So has there been organizational dysfunction for decades? I think not: there are things Intel has always been doing very well and post-Netburst improvements after Core 2 have also been significant.

I believe that a big element is basically luck: you invest in a certain progression path and that investment will yield results so you keep going. Another path might be sufficiently better to write off the inferior path investment but you don't know that. Perhaps the unsatisfying path taken is the least bad of all. Even Netburst improved over time, a bit, and so did whatever forgettable AMD had been building between the Athlon glory days and those of Ryzen. As long as you see progress, it's very hard to just give it up for a fresh start (that may or may not be better). We can just be lucky that a luck/lock-in imbalance has never persisted long enough to make the lucky one the only survivor, because then they would never leave the left dead-end they'll inevitable run into some day.

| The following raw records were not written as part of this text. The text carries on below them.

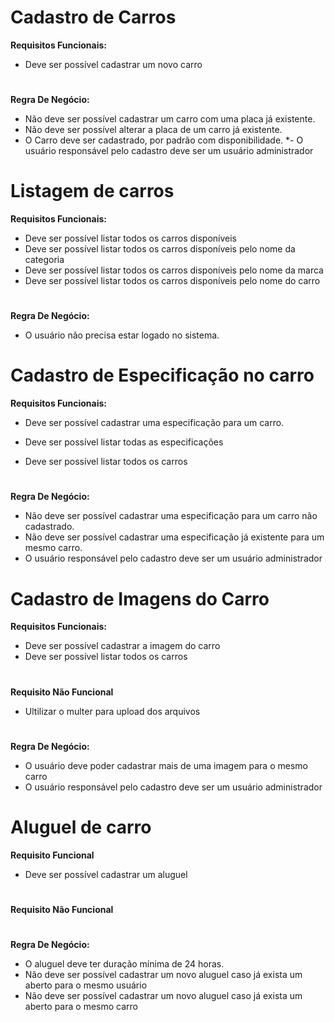 # Cadastro de Carros 
**Requisitos Funcionais:**
 - Deve ser possível cadastrar um novo carro 
#
**Regra De Negócio:**
- Não deve ser possível cadastrar um carro com uma placa já existente.
- Não deve ser possível alterar a placa de um carro já existente.
- O Carro deve ser cadastrado, por padrão com disponibilidade.
*- O usuário responsável pelo cadastro deve ser um usuário administrador

#
# Listagem de carros 

**Requisitos Funcionais:**
 - Deve ser possível listar todos os carros disponíveis
 - Deve ser possível listar todos os carros disponíveis pelo nome da categoria 
  - Deve ser possível listar todos os carros disponíveis pelo nome da marca 
   - Deve ser possível listar todos os carros disponíveis pelo nome do carro 
#
**Regra De Negócio:**
 - O usuário não precisa estar logado no sistema.
 #

 # Cadastro de Especificação no carro

**Requisitos Funcionais:**
 - Deve ser possível cadastrar uma especificação para um carro.

 - Deve ser possível listar todas as especificações 

 - Deve ser possível listar todos os carros 
#
**Regra De Negócio:**
 - Não deve ser possível cadastrar uma especificação para um carro não cadastrado.
 - Não deve ser possível cadastrar uma especificação já existente para um mesmo carro.
 - O usuário responsável pelo cadastro deve ser um usuário administrador
#
 # Cadastro de Imagens do Carro 

 **Requisitos Funcionais:**
 - Deve ser possível cadastrar a imagem do carro
 - Deve ser possível listar todos os carros 
#
 **Requisito Não Funcional** 
 - Ultilizar o multer para upload dos arquivos 
#
**Regra De Negócio:**
- O usuário deve poder cadastrar mais de uma imagem para o mesmo carro
- O usuário responsável pelo cadastro deve ser um usuário administrador 

#
# Aluguel de carro

**Requisito Funcional**
- Deve ser possível cadastrar um aluguel
#
 **Requisito Não Funcional** 
#
**Regra De Negócio:**
-  O aluguel deve ter duração mínima de 24 horas.
- Não deve ser possível cadastrar um novo aluguel caso já exista um aberto para o mesmo usuário
- Não deve ser possível cadastrar um novo aluguel caso já exista um aberto para o mesmo carro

> whatever forgettable AMD had been building between the Athlon glory days and those of Ryzen

Phenom II! I had six cores, 7 years ago! They were dog slow, but there were six of them (and that's all I could afford).


They weren't even that slow. Seven years ago they didn't win in __single threaded__ applications, but for any multi-threaded workload they were great.


How is that not equivalent to "they were so much cheaper that you could get more of them"? Hardly what I'd call architectural success.


It isn't always obvious for future workloads whether scaling out vs. scaling up will win.

And even when it is obvious for particular workloads, the relative value and demand of various future workloads is definitely non-obvious.